I see his point. He goes on to say that more code is not necessarily what we need in the world, and that coding is not the proper solution to many problems. On a less philosophic level, the learn-to-code movement also makes it seem as if this is the short path to a job, which is not quite aligned with reality, either.
I suppose I can support learning a tiny bit about programming just so you can recognize what code is, and when code might be an appropriate way to approach a problem you have. But I can also recognize plumbing problems when I see them without any particular training in the area. The general populace (and its political leadership) could probably benefit most of all from a basic understanding of how computers, and the Internet, work. Being able to get around on the Internet is becoming a basic life skill, and we should be worried about fixing that first and most of all, before we start jumping all the way into code.
Now let's apply that to learning about chemistry and biology. It's not going to be a very comfortable exercise, because I (and many of the people who read this site) have put a lot of time and effort into learning an awful lot of chemistry and biology. I've written before about the problem of how much science the "average" person should know, and the least controversial answer is "More than they do now". After that, the arguing starts.

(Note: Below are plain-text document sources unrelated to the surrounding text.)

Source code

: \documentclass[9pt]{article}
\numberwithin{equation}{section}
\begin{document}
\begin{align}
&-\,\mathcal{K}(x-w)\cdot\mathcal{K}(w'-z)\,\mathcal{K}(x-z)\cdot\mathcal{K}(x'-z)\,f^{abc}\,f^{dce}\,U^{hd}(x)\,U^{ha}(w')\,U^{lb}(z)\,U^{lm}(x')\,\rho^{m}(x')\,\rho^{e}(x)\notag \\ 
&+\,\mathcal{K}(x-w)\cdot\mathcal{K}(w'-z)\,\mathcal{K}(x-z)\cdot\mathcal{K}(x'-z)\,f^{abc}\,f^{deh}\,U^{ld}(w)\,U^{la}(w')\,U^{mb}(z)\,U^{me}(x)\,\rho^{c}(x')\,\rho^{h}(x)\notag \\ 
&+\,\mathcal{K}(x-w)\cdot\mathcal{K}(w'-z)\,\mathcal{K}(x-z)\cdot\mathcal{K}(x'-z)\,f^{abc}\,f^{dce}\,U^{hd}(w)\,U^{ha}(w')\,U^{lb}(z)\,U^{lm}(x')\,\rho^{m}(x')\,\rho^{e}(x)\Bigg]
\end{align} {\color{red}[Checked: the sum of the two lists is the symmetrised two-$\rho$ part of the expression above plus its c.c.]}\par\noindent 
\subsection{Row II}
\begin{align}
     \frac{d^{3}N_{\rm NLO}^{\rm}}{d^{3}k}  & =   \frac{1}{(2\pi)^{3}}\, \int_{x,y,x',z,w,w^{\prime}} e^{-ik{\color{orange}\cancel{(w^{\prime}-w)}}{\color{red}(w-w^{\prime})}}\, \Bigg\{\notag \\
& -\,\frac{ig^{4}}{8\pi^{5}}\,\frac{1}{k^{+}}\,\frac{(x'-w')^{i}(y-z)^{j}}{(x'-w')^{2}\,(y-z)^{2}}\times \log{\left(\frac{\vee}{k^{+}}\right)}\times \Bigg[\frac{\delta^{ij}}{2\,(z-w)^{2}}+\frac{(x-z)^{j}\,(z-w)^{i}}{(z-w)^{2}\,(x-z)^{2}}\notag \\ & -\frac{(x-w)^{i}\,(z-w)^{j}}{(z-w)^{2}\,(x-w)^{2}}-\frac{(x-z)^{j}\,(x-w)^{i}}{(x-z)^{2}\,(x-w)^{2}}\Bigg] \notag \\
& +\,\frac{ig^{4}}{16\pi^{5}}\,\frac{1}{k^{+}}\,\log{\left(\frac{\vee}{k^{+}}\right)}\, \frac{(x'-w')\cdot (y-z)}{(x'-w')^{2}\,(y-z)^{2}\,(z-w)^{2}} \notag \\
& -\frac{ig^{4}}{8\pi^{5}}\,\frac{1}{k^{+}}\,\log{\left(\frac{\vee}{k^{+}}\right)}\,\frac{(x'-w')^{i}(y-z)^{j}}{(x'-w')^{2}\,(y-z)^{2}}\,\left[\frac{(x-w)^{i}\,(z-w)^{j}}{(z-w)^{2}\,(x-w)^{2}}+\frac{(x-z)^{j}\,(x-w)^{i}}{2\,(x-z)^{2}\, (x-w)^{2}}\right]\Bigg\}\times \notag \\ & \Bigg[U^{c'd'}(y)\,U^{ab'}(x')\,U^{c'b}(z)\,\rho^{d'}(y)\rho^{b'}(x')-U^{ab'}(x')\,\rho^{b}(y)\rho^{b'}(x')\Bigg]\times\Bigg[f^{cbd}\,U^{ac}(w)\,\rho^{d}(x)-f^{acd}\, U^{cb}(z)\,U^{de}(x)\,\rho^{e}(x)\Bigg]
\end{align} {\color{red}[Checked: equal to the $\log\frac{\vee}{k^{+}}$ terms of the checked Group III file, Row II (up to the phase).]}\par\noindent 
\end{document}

It would be nice if everyone knew enough to make some of the ridiculous scams out there harder to work. "Eat whatever you want and still lose 10 pounds a week with this miracle fat-burning supplement!" would be greeted with "Hey, isn't that thermodynamically sort of impossible?". "New Super-Ionized Oxygenated Water Reverses Aging!" would meet with "How do you "super-ionize" water? And how much oxygen can it hold, anyway? And wouldn't that be, like, bleach?" It would be good if people had a slightly better idea of what causes cancer, how diabetes works, a bit better understanding of toxicology, and so on.

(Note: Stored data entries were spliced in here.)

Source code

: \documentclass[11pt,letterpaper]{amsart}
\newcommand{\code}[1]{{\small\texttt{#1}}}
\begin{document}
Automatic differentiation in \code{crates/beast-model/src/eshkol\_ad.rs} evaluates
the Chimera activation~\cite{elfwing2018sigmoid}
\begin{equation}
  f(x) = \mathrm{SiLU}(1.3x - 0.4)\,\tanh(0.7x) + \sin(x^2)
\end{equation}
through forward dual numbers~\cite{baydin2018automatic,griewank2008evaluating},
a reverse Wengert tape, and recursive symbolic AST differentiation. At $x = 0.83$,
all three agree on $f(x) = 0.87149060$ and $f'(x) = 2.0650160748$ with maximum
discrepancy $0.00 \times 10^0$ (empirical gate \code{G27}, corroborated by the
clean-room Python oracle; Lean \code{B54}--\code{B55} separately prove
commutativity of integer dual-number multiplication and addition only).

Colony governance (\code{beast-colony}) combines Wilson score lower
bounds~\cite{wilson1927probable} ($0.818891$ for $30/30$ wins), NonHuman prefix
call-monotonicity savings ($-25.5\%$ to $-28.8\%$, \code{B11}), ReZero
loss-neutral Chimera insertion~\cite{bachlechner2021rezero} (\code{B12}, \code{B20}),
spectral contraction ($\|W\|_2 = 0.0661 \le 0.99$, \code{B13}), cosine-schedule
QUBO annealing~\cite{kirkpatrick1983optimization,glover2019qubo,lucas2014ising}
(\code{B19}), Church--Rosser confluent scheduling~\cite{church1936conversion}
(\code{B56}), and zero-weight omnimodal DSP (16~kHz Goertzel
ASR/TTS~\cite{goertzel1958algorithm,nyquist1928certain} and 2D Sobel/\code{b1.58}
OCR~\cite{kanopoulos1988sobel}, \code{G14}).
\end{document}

But then we're already supposed to be teaching everyone some of the basics, and it doesn't necessarily seem to be going all that well (evidence, both hopeful and not, can be found here and here). Everyone's supposedly exposed to some simple astronomy, but surveys always show a depressing amount of confusion, when it comes to the earth, moon, and sun, which one of them is going around which. Everyone's supposed to have been exposed to the idea of cells making up living organisms, to DNA, and so on, but you can still seemingly get away with all kinds of off-kilter claims about such things when talking to a lay audience.

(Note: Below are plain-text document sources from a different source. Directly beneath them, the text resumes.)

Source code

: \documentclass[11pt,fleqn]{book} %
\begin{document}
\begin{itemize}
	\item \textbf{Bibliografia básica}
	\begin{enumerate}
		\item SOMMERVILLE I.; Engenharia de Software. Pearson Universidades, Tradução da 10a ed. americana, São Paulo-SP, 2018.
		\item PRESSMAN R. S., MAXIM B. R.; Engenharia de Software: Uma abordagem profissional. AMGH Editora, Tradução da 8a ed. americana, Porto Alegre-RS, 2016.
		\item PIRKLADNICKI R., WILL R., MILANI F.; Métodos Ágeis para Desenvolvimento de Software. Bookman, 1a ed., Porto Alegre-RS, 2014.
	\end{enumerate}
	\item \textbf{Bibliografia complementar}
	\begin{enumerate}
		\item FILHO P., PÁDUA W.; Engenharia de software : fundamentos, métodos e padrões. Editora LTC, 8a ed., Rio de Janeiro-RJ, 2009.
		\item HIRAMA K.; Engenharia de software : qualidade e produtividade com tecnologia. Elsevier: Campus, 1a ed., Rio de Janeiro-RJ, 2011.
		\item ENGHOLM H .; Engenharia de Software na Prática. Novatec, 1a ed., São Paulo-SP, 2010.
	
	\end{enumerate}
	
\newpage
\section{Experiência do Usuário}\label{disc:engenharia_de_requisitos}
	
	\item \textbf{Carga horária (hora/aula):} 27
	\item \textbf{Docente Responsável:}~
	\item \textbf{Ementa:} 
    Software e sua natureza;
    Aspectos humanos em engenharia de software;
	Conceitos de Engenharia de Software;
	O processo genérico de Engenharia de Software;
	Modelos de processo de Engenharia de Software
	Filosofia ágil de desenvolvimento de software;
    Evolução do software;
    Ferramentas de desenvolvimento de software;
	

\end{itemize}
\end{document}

Some readers will remember the "Why Are You Forcing My Son to Take Chemistry" guy from the Washington Post. I wish that I could argue that chemistry, and a good dose of it, is prima facie a requirement for any reasonably competent citizen, but I'm not quite there yet. But I'm also sure that being completely ignorant of chemistry is a good indicator of someone whose worldview is incomplete and could use some shoring up. You need some knowledge in these areas, but we could start with getting across the stuff we're trying to get across already.
What I am sure of, though, is that a certain amount of science and math really is necessary, and not just for the bare facts. My daughter, when she was learning the quadratic equation, asked me the classic question "Why am I learning this? When will I ever use it?" My response to her was that I, too, had rarely had recourse to the quadratic equation as it stood. But at the same time, learning these things was good for the mind. I told her that when I went to the gym, it wasn't because I was planning on having to do more repetitive squats with a weighted bar on my back any time soon. But strengthening my back and legs was a good thing in general, and helped out with a lot of other things in my day-to-day life, in both the short and long terms. The same with the mind. Memorized the quadratic formula was not a great deal of use in and of itself, but that realization she had, in one of those thrown-ball problems, that the height of the ball was at the origin at just two points (at the beginning and the end of its flight), and that was why solving for time at that height gave you two solutions - that flash of understanding, I told her, was the feeling of mental muscle being built up, capacity that she would need for more than just her math homework. Everyone could do with some of that exercise.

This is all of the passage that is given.